- [Available records]:
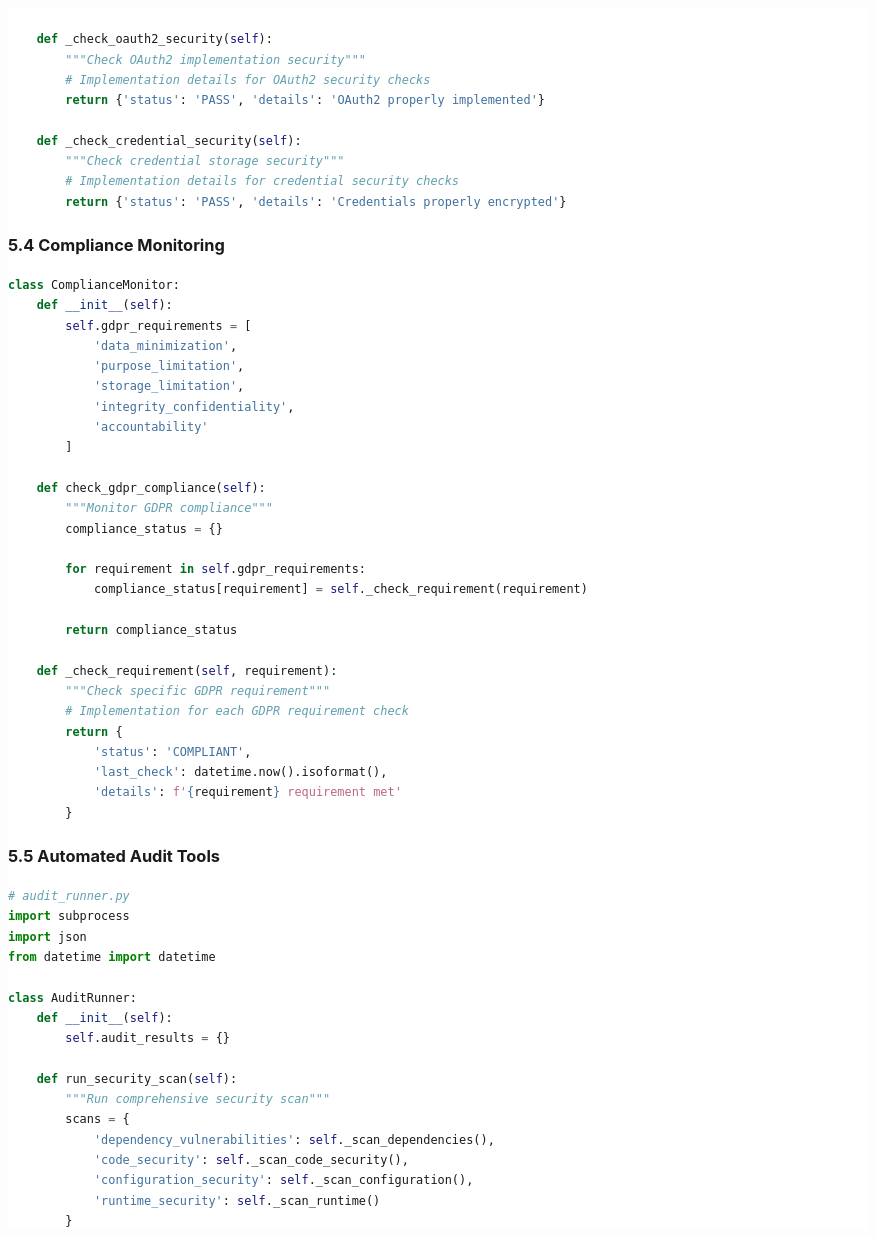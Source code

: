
 ```python
    
    def _check_oauth2_security(self):
        """Check OAuth2 implementation security"""
        # Implementation details for OAuth2 security checks
        return {'status': 'PASS', 'details': 'OAuth2 properly implemented'}
    
    def _check_credential_security(self):
        """Check credential storage security"""
        # Implementation details for credential security checks
        return {'status': 'PASS', 'details': 'Credentials properly encrypted'}
```

### 5.4 Compliance Monitoring

```python
class ComplianceMonitor:
    def __init__(self):
        self.gdpr_requirements = [
            'data_minimization',
            'purpose_limitation',
            'storage_limitation',
            'integrity_confidentiality',
            'accountability'
        ]
        
    def check_gdpr_compliance(self):
        """Monitor GDPR compliance"""
        compliance_status = {}
        
        for requirement in self.gdpr_requirements:
            compliance_status[requirement] = self._check_requirement(requirement)
            
        return compliance_status
    
    def _check_requirement(self, requirement):
        """Check specific GDPR requirement"""
        # Implementation for each GDPR requirement check
        return {
            'status': 'COMPLIANT',
            'last_check': datetime.now().isoformat(),
            'details': f'{requirement} requirement met'
        }
```

### 5.5 Automated Audit Tools

```python
# audit_runner.py
import subprocess
import json
from datetime import datetime

class AuditRunner:
    def __init__(self):
        self.audit_results = {}
        
    def run_security_scan(self):
        """Run comprehensive security scan"""
        scans = {
            'dependency_vulnerabilities': self._scan_dependencies(),
            'code_security': self._scan_code_security(),
            'configuration_security': self._scan_configuration(),
            'runtime_security': self._scan_runtime()
        }
```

- [Assigned task]: Filter the listing for the word "class" and copy each line that has it.

- [Output of the exercise]:
class ComplianceMonitor:
class AuditRunner:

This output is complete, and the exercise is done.